Please use this identifier to cite or link to this item: http://hdl.handle.net/123456789/2558
Title: DIALECTICS OF INTIMACY: A STUDY IN SELECT GRAPHIC NARRATIVES
Authors: RAINA, SHRIYA
Keywords: Violence
Comics
Intimacy geopolitics
Issue Date: Oct-2023
Publisher: IISER Mohali
Abstract: Abstract: This thesis proposes intimacy as a site and method in the diegetic universes of three graphic narratives based in geopolitical conflict. It analyzes Munnu (2015), Vanni (2019), and Welcome to the New World (2020), to study how intimacy operates as a dialectical engagement of two sovereign consciousnesses: self and alien.
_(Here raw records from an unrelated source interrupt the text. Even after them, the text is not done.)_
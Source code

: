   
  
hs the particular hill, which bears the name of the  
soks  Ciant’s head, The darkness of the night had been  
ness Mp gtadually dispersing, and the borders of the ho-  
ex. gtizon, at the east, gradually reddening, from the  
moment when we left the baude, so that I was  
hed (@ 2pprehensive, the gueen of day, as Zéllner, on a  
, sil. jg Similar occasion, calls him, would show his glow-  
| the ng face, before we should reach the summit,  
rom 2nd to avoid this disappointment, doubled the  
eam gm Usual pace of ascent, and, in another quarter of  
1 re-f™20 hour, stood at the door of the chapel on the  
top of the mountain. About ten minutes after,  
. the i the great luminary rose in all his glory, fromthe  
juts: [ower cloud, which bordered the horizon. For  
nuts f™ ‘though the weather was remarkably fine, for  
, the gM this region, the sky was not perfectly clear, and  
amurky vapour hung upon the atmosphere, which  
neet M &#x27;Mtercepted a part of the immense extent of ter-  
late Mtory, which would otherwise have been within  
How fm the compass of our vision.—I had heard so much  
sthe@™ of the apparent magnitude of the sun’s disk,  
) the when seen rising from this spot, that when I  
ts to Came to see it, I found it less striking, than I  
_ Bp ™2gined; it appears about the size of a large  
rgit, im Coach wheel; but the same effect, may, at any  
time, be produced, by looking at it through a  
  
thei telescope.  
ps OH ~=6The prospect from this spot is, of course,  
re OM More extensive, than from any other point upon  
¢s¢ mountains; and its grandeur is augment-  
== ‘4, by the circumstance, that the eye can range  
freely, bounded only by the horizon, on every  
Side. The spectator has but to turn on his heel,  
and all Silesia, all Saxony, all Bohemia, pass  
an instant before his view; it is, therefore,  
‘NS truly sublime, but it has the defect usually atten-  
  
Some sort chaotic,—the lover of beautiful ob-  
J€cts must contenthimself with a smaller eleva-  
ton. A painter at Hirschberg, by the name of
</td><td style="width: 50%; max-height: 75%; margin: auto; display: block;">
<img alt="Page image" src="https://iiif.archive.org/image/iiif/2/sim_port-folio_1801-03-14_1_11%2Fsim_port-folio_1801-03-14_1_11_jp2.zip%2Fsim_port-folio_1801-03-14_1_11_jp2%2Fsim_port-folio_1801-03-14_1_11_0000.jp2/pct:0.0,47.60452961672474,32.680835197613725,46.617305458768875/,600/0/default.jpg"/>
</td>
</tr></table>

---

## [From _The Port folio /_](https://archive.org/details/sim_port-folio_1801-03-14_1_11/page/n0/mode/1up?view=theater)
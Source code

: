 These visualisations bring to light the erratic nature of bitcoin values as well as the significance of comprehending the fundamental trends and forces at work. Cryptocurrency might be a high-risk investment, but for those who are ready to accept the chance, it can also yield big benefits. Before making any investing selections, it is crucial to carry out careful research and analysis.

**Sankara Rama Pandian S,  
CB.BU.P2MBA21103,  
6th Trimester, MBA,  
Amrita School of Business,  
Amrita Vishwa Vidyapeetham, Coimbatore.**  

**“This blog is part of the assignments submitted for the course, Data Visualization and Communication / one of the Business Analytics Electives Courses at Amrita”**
Violence is the constitutive operant of the dialectic and mediates the most fundamental engagement between the two components. Their transformations and modifications in particular instances of intimacy are matter of textual analysis. The thesis utilizes the proposed dialectical universe to study select graphic narratives and negotiations of and around violence in the registers of embodiment, death, and everyday. It is possible because of the aesthetic and political centrality of violence to comics as a medium, the representative contexts, and the fundamental presence of intimacy in the primary texts, i.e., a conversation at the level of form and content. The project studies this by further interrogating the contributions of a philosophically sensitized reading of comics to current discourses around reclaiming mainstream global geopolitics. Here, intimacy is derived from the field of intimacy geopolitics and therefore, in going beyond inter-personal relationships, it transcends scale and proximity. Textual analysis raises the following questions. Is intimacy operational only in receiving and circulating violence, or does it also condition it in the process? If it does, what is its politics, and how does it figure in the ethics of doing and reading ethnographic comics? Intimacy is a political project with ethical consequences for any representation from geopolitical conflicts. This dialectic is my optic into the ethics and politics of doing ethnographic graphic narratives. It is also the study of the emergence of the politics and ethics of comics that involves reader, writer, and character. This thesis is a methodological and epistemological shift from violence 8to intimacy as an optic and site of investigation, going beyond the naturalized co-incidence between zones of explicit violence and the context of representation in the medium of comics.